Cuckolds all Awry ~ Barraclough

Cuckolds all a Row ~ Barraclough Cuckolds all a Row ~ Lovelace Cuckolds all a Row ~ Sharp

Cuckolds all a Row ~ Barraclough or Cuckolds all Awry ~ Barraclough is an English Country Dance. It was found in the Lovelace Manuscript (written somewhere around the 1640s) and later published in The English Dancing Master. It was interpreted by Michael Barraclough (website) in about 2017. It is a Facing Couples dance. There is no progression in this dance. It is a USA dance. The dance lasts 72 bars. It is in the key: C major.

This is one of the few dances for which we have a description before Playford. The Lovelace Manuscript in the Houghton Library at Harvard University, filed as MS Eng. 1356 contains descriptions of 20 country dances (of which this is one). The manuscript is undated but was probably written between 1621~1649.

The dance also appears in Playford (starting in the first edition of 1651 and continuing until 1728)

Cecil Sharp bowdlerized the title to Hey, boys, up go we which scarcely seems an improvement, and used the tune from that dance for this one.

The Playford Ball quotes Samuel Pepys in 1662 as quoting Charles II "Then to country dances; the King leading the first, which he called for, which was, says he 'Cuckolds all awry.' The old dance of England."

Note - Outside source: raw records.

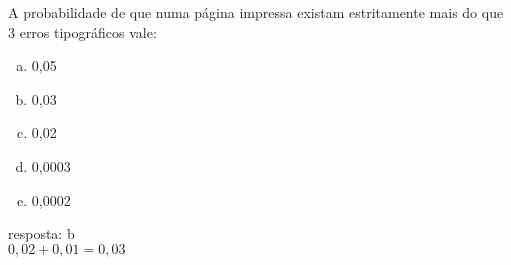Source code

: \begin{ex}
A probabilidade de que numa página impressa existam estritamente mais do que 3 erros tipográficos vale:
   \begin{enumerate}[(a)]
   \item 0,05
   \item 0,03
   \item 0,02
   \item 0,0003
   \item 0,0002
   \end{enumerate}
     \begin{sol}
      resposta: b \\
      $0,02 + 0,01 = 0,03$
     \end{sol}
\end{ex}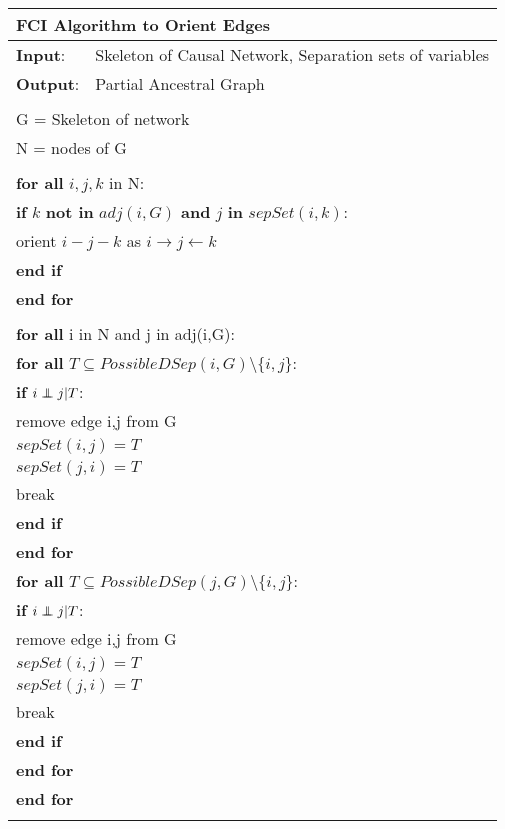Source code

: \documentclass{article}
\newcommand\independent{\protect\mathpalette{\protect\independenT}{\perp}}
\def\independenT#1#2{\mathrel{\rlap{$#1#2$}\mkern2mu{#1#2}}}
\begin{document}
\begin{longtable}{|l l|}
	\hline
	\multicolumn{2}{|l|}{FCI Algorithm to Orient Edges}\\ 
	\hline
	\textbf{Input}: & Skeleton of Causal Network, Separation sets of variables\\
	\textbf{Output}: & Partial Ancestral Graph\\
	&\\
	\multicolumn{2}{|l|}{G = Skeleton of network}\\
	\multicolumn{2}{|l|}{N = nodes of G}\\
	&\\
	\multicolumn{2}{|l|}{\textbf{for all} $ i,j,k $ in N:}\\
	\multicolumn{2}{|l|}{\quad\textbf{if} $ k $ \textbf{not in} $ adj(i,G) $ \textbf{and} $ j $ \textbf{in} $sepSet( i,k)$:}\\
	\multicolumn{2}{|l|}{\quad\quad orient $ i-j-k $ as $ i\rightarrow j \leftarrow k $ }\\
	\multicolumn{2}{|l|}{\quad\textbf{end if}}\\
	\multicolumn{2}{|l|}{\textbf{end for}}\\
	&\\
	
	\multicolumn{2}{|l|}{\textbf{for all} i in N and j in adj(i,G):}\\
	\multicolumn{2}{|l|}{\quad \textbf{for all} $T \subseteq PossibleDSep(i,G)\setminus \{i,j\}$:}\\
	\multicolumn{2}{|l|}{\quad\quad \textbf{if} $i \independent j | T$:}\\
	\multicolumn{2}{|l|}{\quad\quad \quad remove edge i,j from G}\\
	\multicolumn{2}{|l|}{\quad\quad \quad $sepSet(i,j) = T$}\\	
	\multicolumn{2}{|l|}{\quad\quad \quad $sepSet(j,i) = T$}\\
	\multicolumn{2}{|l|}{\quad\quad \quad break}\\
	\multicolumn{2}{|l|}{\quad\quad\textbf{end if}}\\
	\multicolumn{2}{|l|}{\quad\textbf{end for}}\\
	\multicolumn{2}{|l|}{\quad \textbf{for all} $T \subseteq PossibleDSep(j,G)\setminus \{i,j\}$:}\\
	\multicolumn{2}{|l|}{\quad\quad \textbf{if} $i \independent j | T$:}\\
	\multicolumn{2}{|l|}{\quad\quad \quad remove edge i,j from G}\\
	\multicolumn{2}{|l|}{\quad\quad \quad $sepSet(i,j) = T$}\\	
	\multicolumn{2}{|l|}{\quad\quad \quad $sepSet(j,i) = T$}\\
	\multicolumn{2}{|l|}{\quad\quad \quad break}\\
	\multicolumn{2}{|l|}{\quad\quad\textbf{end if}}\\
	\multicolumn{2}{|l|}{\quad\textbf{end for}}\\
	\multicolumn{2}{|l|}{\textbf{end for}}\\	
	&\\
	

\end{longtable}
\end{document}
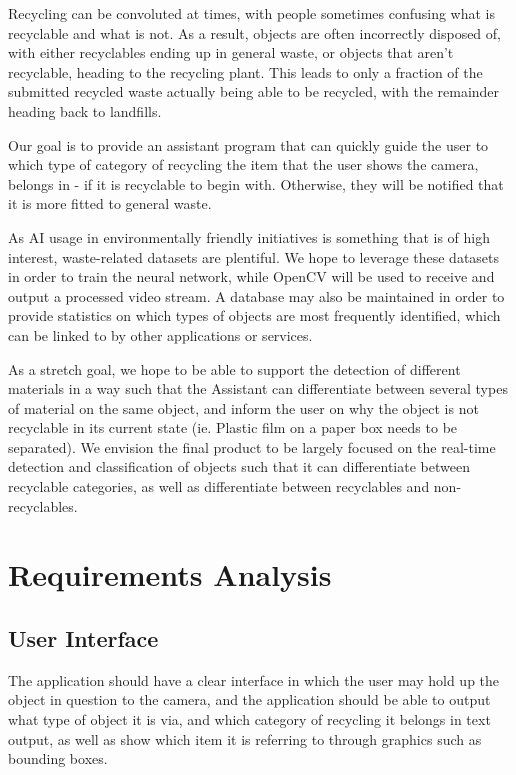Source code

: \documentclass[conference]{IEEEtran}
\begin{document}
Recycling can be convoluted at times, with people sometimes confusing what is recyclable and what is not. As a result, objects are often incorrectly disposed of, with either recyclables ending up in general waste, or objects that aren't recyclable, heading to the recycling plant. This leads to only a fraction of the submitted recycled waste actually being able to be recycled, with the remainder heading back to landfills. 

Our goal is to provide an assistant program that can quickly guide the user to which type of category of recycling the item that the user shows the camera, belongs in - if it is recyclable to begin with. Otherwise, they will be notified that it is more fitted to general waste.

As AI usage in environmentally friendly initiatives is something that is of high interest, waste-related datasets are plentiful. We hope to leverage these datasets in order to train the neural network, while OpenCV will be used to receive and output a processed video stream. A database may also be maintained in order to provide statistics on which types of objects are most frequently identified, which can be linked to by other applications or services. 

As a stretch goal, we hope to be able to support the detection of different materials in a way such that the Assistant can differentiate between several types of material on the same object, and inform the user on why the object is not recyclable in its current state (ie. Plastic film on a paper box needs to be separated).
We envision the final product to be largely focused on the real-time detection and classification of objects such that it can differentiate between recyclable categories, as well as differentiate between recyclables and non-recyclables.


\section{Requirements Analysis}

\subsection{User Interface}

The application should have a clear interface in which the user may hold up the object in question to the camera, and the application should be able to output what type of object it is via, and which category of recycling it belongs in text output, as well as show which item it is referring to through graphics such as bounding boxes.
\end{document}
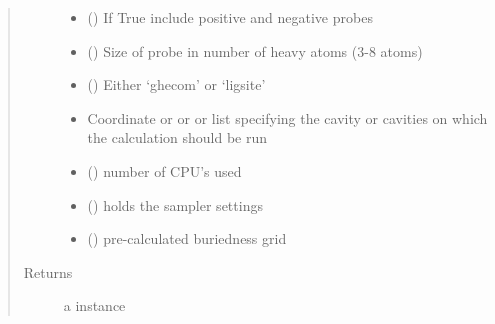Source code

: \documentclass[letterpaper,10pt,english]{sphinxmanual}
\begin{document}
\begin{fulllineitems}
\begin{fulllineitems}
\begin{quote}
\begin{description}
\begin{itemize}
\item {} 
 () \textendash{} If True include positive and negative probes

\item {} 
 () \textendash{} Size of probe in number of heavy atoms (3-8 atoms)

\item {} 
 () \textendash{} Either ‘ghecom’ or ‘ligsite’

\item {} 
 \textendash{} Coordinate or  or  or list specifying the cavity or cavities on which the calculation should be run

\item {} 
 () \textendash{} number of CPU’s used

\item {} 
 ({\hyperref[\detokenize{calculation_api:hotspots.calculation.Runner.Settings}]{}}) \textendash{} holds the sampler settings

\item {} 
 () \textendash{} pre-calculated buriedness grid

\end{itemize}

\item[{Returns}] \leavevmode
a {\hyperref[\detokenize{result_api:hotspots.result.Results}]{}} instance

\end{description}\end{quote}

\begin{sphinxVerbatim}[commandchars=\\\{\}]
   
   
\end{sphinxVerbatim}


\end{fulllineitems}
\end{fulllineitems}
\end{document}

Lovelace description (transcription by Dafydd Cyhoeddwr:

Both couple shall stand 4 square, and leade up to one another, and downe agayne twice; then each man shall goe round about his owne woeman, then the last parte of the tune is to be playd againe, after that he hath gone round about his owne woman, first, and then about the woman, that is opposite against him, and then hee shall goe round the woeman that was opposite to him first, and his own last;
Sides all twice, first with his owne woeman, and then with her, that is opposite to him, then the 2 men shall change places, the woemen also allmost at the same time, then joyne all hands, and goe round, till you come to your places, then the woemen shall crosse over first; and then the men and joyne hands like before, and turne round the other way till you come to your places
Armes all twice, once with your owne woemen, and once with the other, but if you please you shall armes with your owne last, then each man shall take the woeman, that is right over against him, and the one shall draw her upwards and the other downwards; and presently draw them againe close together in theire places holding hands; then one couple shall pass through the other, first and then presently the other shall passe through, then the last part of the tune being played againe, they shall draw them contrary to that as they did before like as he that drawes his woeman upward before, shall now draw her downward, and the other upward, and then passe through agayne, contrary to what was done before.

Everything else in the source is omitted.